Jewish cemetery Zarzeka

Address
Zarzeka

Location
voivodeship lubelskie, county puławski, commune Wąwolnica - obszar wiejski

In the second half of the 16th century, Wąwolnica was mostly likely granted the de non tolerandis Judaeis privilege alongside other royal towns in the region (Krasnystaw, Radom, Lublin).

However, 17th-century municipal registers from Lublin include a number of references to individual Jews from the town, which may suggest that the ban on Jewish settlement was not rigidly enforced.

Preserved documents show that in the second half of the 18th century, the local Jews leased propination rights (production and sale of alcoholic beverages), mills, inns, and the collection of bridge tolls. The earliest mention of Jewish residents of Wąwolnica can be found in town records from 1771. Data assembled during poll tax collection in 1778 indicates that 18 Jews lived in Wąwolnica at the time.

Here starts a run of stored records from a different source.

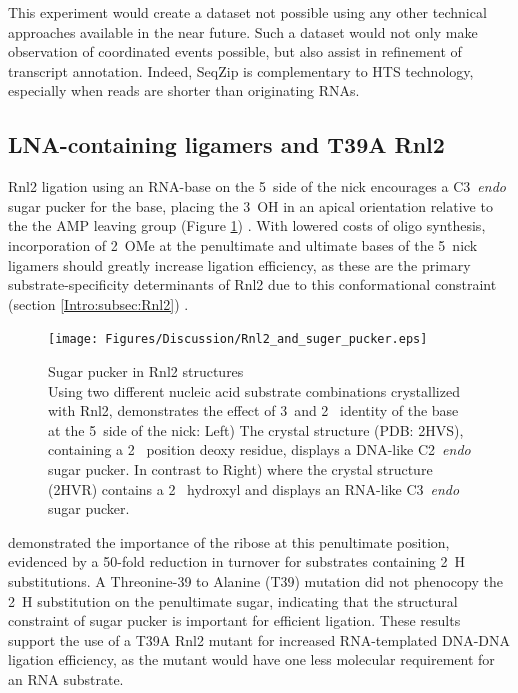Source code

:     This experiment would create a dataset not possible using any other technical approaches available in the near future. Such a dataset would not only make observation of coordinated events possible, but also assist in refinement of transcript annotation. Indeed, SeqZip is complementary to HTS technology, especially when reads are shorter than originating RNAs.

  \subsection{LNA-containing ligamers and T39A Rnl2}
    \label{Disc:subsec:LNA-Containing ligamers and T39A Rnk2}

    Rnl2 ligation using an RNA-base on the 5\textprime~side of the nick encourages a C3\textprime~\textit{endo} sugar pucker for the base, placing the 3\textprime~OH in an apical orientation relative to the the AMP leaving group (Figure \ref{Disc:fig:Rnl2 and suger pucker}) \citep{Nandakumar2006}. With lowered costs of oligo synthesis, incorporation of 2\textprime~OMe at the penultimate and ultimate bases of the 5\textprime~nick ligamers should greatly increase ligation efficiency, as these are the primary substrate-specificity determinants of Rnl2 due to this conformational constraint (section \ref{Intro:subsec:Rnl2}) \citep{Nandakumar2004a, Nandakumar2006}.

    \begin{figure} %
      \centering 
      \texttt{[image: Figures/Discussion/Rnl2\_and\_suger\_pucker.eps]}
      \caption[Sugar pucker in Rnl2 structures]
      {Sugar pucker in Rnl2 structures \\[0.25cm]
        Using two different nucleic acid substrate combinations crystallized with Rnl2, \citet{Nandakumar2006} demonstrates the effect of 3\textprime~and 2\textprime~ identity of the base at the 5\textprime~side of the nick: Left) The crystal structure (PDB: 2HVS), containing a 2\textprime~ position deoxy residue, displays a DNA-like C2\textprime~\textit{endo} sugar pucker. In contrast to Right) where the crystal structure (2HVR) contains a 2\textprime~ hydroxyl and displays an RNA-like C3\textprime~\textit{endo} sugar pucker.
        }
        \label{Disc:fig:Rnl2 and suger pucker}
        \end{figure}

    \citet{Nandakumar2004a} demonstrated the importance of the ribose at this penultimate position, evidenced by a 50-fold reduction in turnover for substrates containing 2\textprime~H substitutions. A Threonine-39 to Alanine (T39) mutation did not phenocopy the 2\textprime~H substitution on the penultimate sugar, indicating that the structural constraint of sugar pucker is important for efficient ligation. These results support the use of a T39A Rnl2 mutant for increased RNA-templated DNA-DNA ligation efficiency, as the mutant would have one less molecular requirement for an RNA substrate.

The Jewish community was rapidly growing in size, especially after the Third Partition of Poland in 1795. According to documents from 1804, the local Jews purchased of a plot of land for the purpose of erecting a synagogue. The Jewish community in Wąwolnica was initially subordinate to the Jewish community in Kazimierz Dolny, where they buried their dead. We do not know the exact date of the foundation of an independent kehilla in Wąwolnica or the establishment of the local cemetery. We can only assume that the latter followed soon after the former.

Records from 1826 mention the presence of a synagogue supervision in Wąwolnica. The Jewish cemetery was likely founded in the same period. A map published in Sankt Petersburg in 1839 labels the area as “Jewish Tombstones” – information for the publication was collected in the 1820s and 1830s. However, no trace of the necropolis can be found in the town plan issued in 1820. The matzevot preserved in the cemetery do not help in determining the exact date of its establishment, as the oldest one (which was still present at the site in 1992) dates back to 1846.

The Description

The Jewish cemetery in Wąwolnica was established on a hill in the village of Zarzeka. In 1870, it covered an area of 88 square rods (1,650 square meters). Its area had been enlarged twice before World War II. In 1939, it had a total area of 0.45 hectares and was fenced with a limestone wall to the east, a plank fence to the west, and barbed wire to the north and south. The entrance gate was located in the south-western corner of the necropolis.

Regular burials were held at the cemetery until the spring of 1942. During the war, it served as a burial place for people murdered in the town. In the spring of 1942, the bodies of 80 Jews shot by the Germans in the Market Square were transported to the site and laid to rest in a mass grave. It is believed that a total of ca. 300 people were buried in mass graves on the premises of the cemetery.

During World War II, the Germans vandalised the necropolis, ordering local Jews to tear out matzevot and use them in paving works, for example on a ditch running from the Market Square to the north, as well as other sites around the town (such as today’s 3 Maja Street).

Only around a dozen of the thousand Jewish inhabitants of Wąwolnica survived the Holocaust. The cemetery was neglected, steadily deteriorating and overgrowing with vegetation. It suffered further destruction after the war, with many tombstones looted by the local population.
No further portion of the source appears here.